Хлебушек, говорит, вкусный, – жаль, что масло кончилось. Смотрит в окно, поезд идет на юг. Но соль осталась. И, поглядывая на диктофон: в физической алхимии соль – Меркурий. В алхимии внутренней – твердь, земля. Да, говорю, соль земли. Но эта какая-то странная. А! Это черная соль, хотя на вид розовая. Гималайская, вулканическая, немного яйцами пахнет. Да, принюхиваешься, тухлыми… Будем, говорит, вкушать хлеб. Что есть знанье цветка или яблока? Это когда ты становишься им – ароматом, вкусом. А хлеба? Когда ты становишься и зерном и водой, мужчиной и женщиной, их слияньем, – в печи, в утробе.

Положили хлеб в рот, и двое стали одним.
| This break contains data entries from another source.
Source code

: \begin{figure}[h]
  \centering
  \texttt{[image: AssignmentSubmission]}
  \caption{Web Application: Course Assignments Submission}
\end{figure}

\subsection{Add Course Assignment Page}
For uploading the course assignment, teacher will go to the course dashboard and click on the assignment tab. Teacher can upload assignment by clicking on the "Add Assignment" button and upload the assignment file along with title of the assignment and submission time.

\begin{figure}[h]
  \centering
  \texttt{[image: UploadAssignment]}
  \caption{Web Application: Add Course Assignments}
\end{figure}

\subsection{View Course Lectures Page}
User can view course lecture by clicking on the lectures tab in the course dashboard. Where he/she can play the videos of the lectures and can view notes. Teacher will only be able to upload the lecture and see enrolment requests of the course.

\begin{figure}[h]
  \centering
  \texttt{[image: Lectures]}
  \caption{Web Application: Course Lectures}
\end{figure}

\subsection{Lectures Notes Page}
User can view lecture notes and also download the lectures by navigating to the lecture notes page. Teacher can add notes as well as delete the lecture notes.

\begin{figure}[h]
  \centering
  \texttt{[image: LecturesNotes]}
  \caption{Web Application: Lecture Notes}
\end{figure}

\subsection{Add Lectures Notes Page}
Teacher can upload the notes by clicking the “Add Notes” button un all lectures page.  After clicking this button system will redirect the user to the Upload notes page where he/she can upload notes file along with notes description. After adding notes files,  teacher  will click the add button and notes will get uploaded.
Это – знание. Прочее – представление…

Лег на верхнюю, закрыл глаза. Гималаи, исток Ганги (да, женского, на санскрите). Вьющийся вниз серпантин дороги. За рулем – в мучном полотняном костюме – индус, жует бетель, поглядывает в зеркальце. Одну ногу надо всегда держать на весу, говорит, уводя полмашины в пропасть. И, возвращая ее на дорогу, добавляет: иначе вязнешь. И в радости? – говорю, глядя на спящих на скальных уступах паломников с лицами, какие бывают только в самых счастливых снах, в детстве. Да, говорит, и в любви, и в смерти. И в Боге? Да, и в жизни, сплевывает бетель в окно, – иначе вязнешь.
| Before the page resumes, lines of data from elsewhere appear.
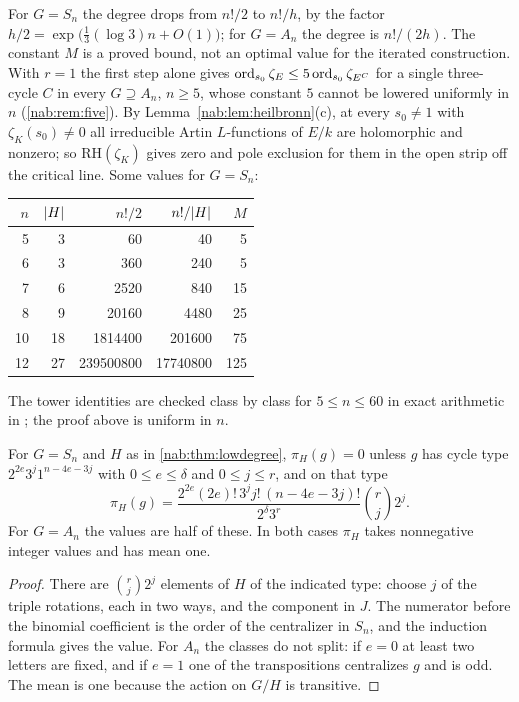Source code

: For $G=S_n$ the degree drops from $n!/2$ to $n!/h$, by the factor
$h/2=\exp\bigl(\tfrac13(\log3)n+O(1)\bigr)$; for $G=A_n$ the degree is $n!/(2h)$. The constant
$M$ is a proved bound, not an optimal value for the iterated construction. With $r=1$ the
first step alone gives $\operatorname{ord}_{s_0}\zeta_E\le5\operatorname{ord}_{s_0}\zeta_{E^C}$ for a single three-cycle $C$
in every $G\supseteq A_n$, $n\ge5$, whose constant $5$ cannot be lowered uniformly in $n$ (\cref{nab:rem:five}). By
Lemma~\ref{nab:lem:heilbronn}(c), at every $s_0\ne1$ with $\zeta_K(s_0)\ne0$ all irreducible
Artin $L$-functions of $E/k$ are holomorphic and nonzero; so $\mathrm{RH}(\zeta_K)$ gives zero and
pole exclusion for them in the open strip off the critical line. Some values for $G=S_n$:
\begin{center}
\begin{tabular}{rrrrr}\toprule
$n$&$\lvert H\rvert$&$n!/2$&$n!/\lvert H\rvert$&$M$\\\midrule
5&3&60&40&5\\
6&3&360&240&5\\
7&6&2520&840&15\\
8&9&20160&4480&25\\
10&18&1814400&201600&75\\
12&27&239500800&17740800&125\\\bottomrule
\end{tabular}
\end{center}
The tower identities are checked class by class for $5\le n\le60$ in exact arithmetic in
; the proof above is
uniform in $n$.

\begin{proposition}\label{nab:prop:lowweight}
For $G=S_n$ and $H$ as in \cref{nab:thm:lowdegree}, $\pi_H(g)=0$ unless $g$ has cycle type
$2^{2e}3^j1^{n-4e-3j}$ with $0\le e\le\delta$ and $0\le j\le r$, and on that type
\[
 \pi_H(g)=\frac{2^{2e}(2e)!\,3^jj!\,(n-4e-3j)!}{2^\delta3^r}\binom rj2^j .
\]
For $G=A_n$ the values are half of these. In both cases $\pi_H$ takes nonnegative integer
values and has mean one.
\end{proposition}
\begin{proof}
There are $\binom rj2^j$ elements of $H$ of the indicated type: choose $j$ of the triple
rotations, each in two ways, and the component in $J$. The numerator before the binomial
coefficient is the order of the centralizer in $S_n$, and the induction formula gives the
value. For $A_n$ the classes do not split: if $e=0$ at least two letters are fixed, and if
$e=1$ one of the transpositions centralizes $g$ and is odd. The mean is one because the
action on $G/H$ is transitive.
\end{proof}

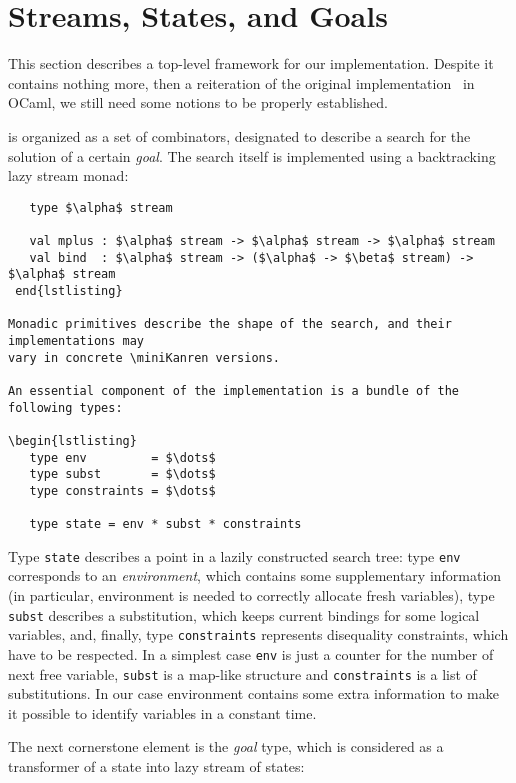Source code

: \section{Streams, States, and Goals}
\label{sec:goals}

This section describes a top-level framework for our implementation. Despite it contains
nothing more, then a reiteration of the original implementation~\cite{MicroKanren, CKanren} 
in OCaml, we still need some notions to be properly established.

\miniKanren is organized as a set of combinators, designated to describe a search for
the solution of a certain \emph{goal}. The search itself is implemented using a
backtracking lazy stream monad:

\begin{lstlisting}
   type $\alpha$ stream 

   val mplus : $\alpha$ stream -> $\alpha$ stream -> $\alpha$ stream
   val bind  : $\alpha$ stream -> ($\alpha$ -> $\beta$ stream) -> $\alpha$ stream
 end{lstlisting}

Monadic primitives describe the shape of the search, and their implementations may 
vary in concrete \miniKanren versions.

An essential component of the implementation is a bundle of the following types:

\begin{lstlisting}
   type env         = $\dots$
   type subst       = $\dots$
   type constraints = $\dots$

   type state = env * subst * constraints
\end{lstlisting}

Type \lstinline{state} describes a point in a lazily constructed search tree: type \lstinline{env} corresponds 
to an \emph{environment}, which contains some supplementary information (in particular, environment is needed to
correctly allocate fresh variables), type \lstinline{subst} describes a substitution, which keeps current bindings 
for some logical variables, and, finally, type \lstinline{constraints} represents disequality constraints, 
which have to be respected. In a simplest case \lstinline{env} is just a counter for the number of next free
variable, \lstinline{subst} is a map-like structure and \lstinline{constraints} is a list of substitutions. In our
case environment contains some extra information to make it possible to identify variables in a constant time.

The next cornerstone element is the \emph{goal} type, which is considered as a transformer of a state into 
lazy stream of states:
Начать с этого. Человек – художник. В этом и путь, и смысл. Смена ноги. «Мастер», творческая обитель. Февральские встречи. Ришикеш, манговая роща. Башня, два-три гостевых домика. Баньян, костер. Мельница. Тат твам аси – на разных языках, на лопастях. Река читает бесконечную мельницу-книгу. Дверь открыта, дороги к ней нет.
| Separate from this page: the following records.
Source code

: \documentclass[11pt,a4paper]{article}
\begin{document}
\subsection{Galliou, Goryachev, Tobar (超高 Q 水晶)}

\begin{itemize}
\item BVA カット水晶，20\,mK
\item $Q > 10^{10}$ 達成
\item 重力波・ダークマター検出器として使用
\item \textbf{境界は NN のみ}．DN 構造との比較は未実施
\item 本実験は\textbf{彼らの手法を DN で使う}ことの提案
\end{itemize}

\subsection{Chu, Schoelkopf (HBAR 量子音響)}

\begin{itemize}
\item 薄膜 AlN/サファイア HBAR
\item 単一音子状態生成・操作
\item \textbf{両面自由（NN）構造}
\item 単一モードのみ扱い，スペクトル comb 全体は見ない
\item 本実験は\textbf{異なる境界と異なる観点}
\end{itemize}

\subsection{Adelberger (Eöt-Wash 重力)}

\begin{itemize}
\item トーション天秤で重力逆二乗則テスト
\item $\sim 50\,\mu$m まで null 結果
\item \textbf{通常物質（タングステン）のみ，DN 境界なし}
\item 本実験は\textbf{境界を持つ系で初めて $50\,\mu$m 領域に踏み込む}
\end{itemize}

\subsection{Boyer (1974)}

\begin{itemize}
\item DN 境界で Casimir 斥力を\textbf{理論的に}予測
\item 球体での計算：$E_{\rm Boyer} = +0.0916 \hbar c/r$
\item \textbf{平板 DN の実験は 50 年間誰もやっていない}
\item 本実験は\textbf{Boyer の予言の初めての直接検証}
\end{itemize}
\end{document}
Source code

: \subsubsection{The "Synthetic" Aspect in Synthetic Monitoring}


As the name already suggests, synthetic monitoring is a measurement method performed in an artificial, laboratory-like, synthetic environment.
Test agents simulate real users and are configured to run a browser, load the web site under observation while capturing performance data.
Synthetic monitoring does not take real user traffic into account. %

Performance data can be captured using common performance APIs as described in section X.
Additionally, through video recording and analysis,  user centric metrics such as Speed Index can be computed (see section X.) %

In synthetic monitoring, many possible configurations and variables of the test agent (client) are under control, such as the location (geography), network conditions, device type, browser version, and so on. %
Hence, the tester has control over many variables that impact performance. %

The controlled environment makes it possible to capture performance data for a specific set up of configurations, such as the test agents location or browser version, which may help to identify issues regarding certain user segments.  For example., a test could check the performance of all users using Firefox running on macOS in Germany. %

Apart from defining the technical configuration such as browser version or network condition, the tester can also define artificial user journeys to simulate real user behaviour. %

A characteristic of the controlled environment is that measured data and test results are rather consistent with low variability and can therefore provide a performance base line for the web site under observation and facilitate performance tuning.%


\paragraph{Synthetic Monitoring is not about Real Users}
Чай, чай! – идет по вагону, бидон везет на колесах. Чайчайчайчай!

Ду, говоришь, масала.

Свет как занавеска полощется, бегут деревья. Орлы, бурые, проносятся мимо, будто их из окон выбрасывают. А ночью – открыл глаза: где мы? Каменные облака врыты в землю по грудь, и луна над ними, голая, беленеет. Семь голов, вниз лицом, а на шее одной из них – шов горящий. Поезд? Меркнет, мертвенный свет. Грузные вентиляторы на потолке, как чучела птиц. А под ними фрагменты тел – локоть, спина, колено. Спишь, подо мной, на нижней. Да, к ноябрю. Закончить. Чуть в стороне. Что на том перевале между «я» и его расплетом, растворением в безымянном? Если в этом путь, в переходе. Души подобны амфибиям, говорит один, и живут они то на этом свете, то на том, – смотря по обстоятельствам. А другой, через семнадцать веков: «Мы слишком рано приходим к Богу, и слишком поздно к Бытию». Или наоборот? По обстоятельствам.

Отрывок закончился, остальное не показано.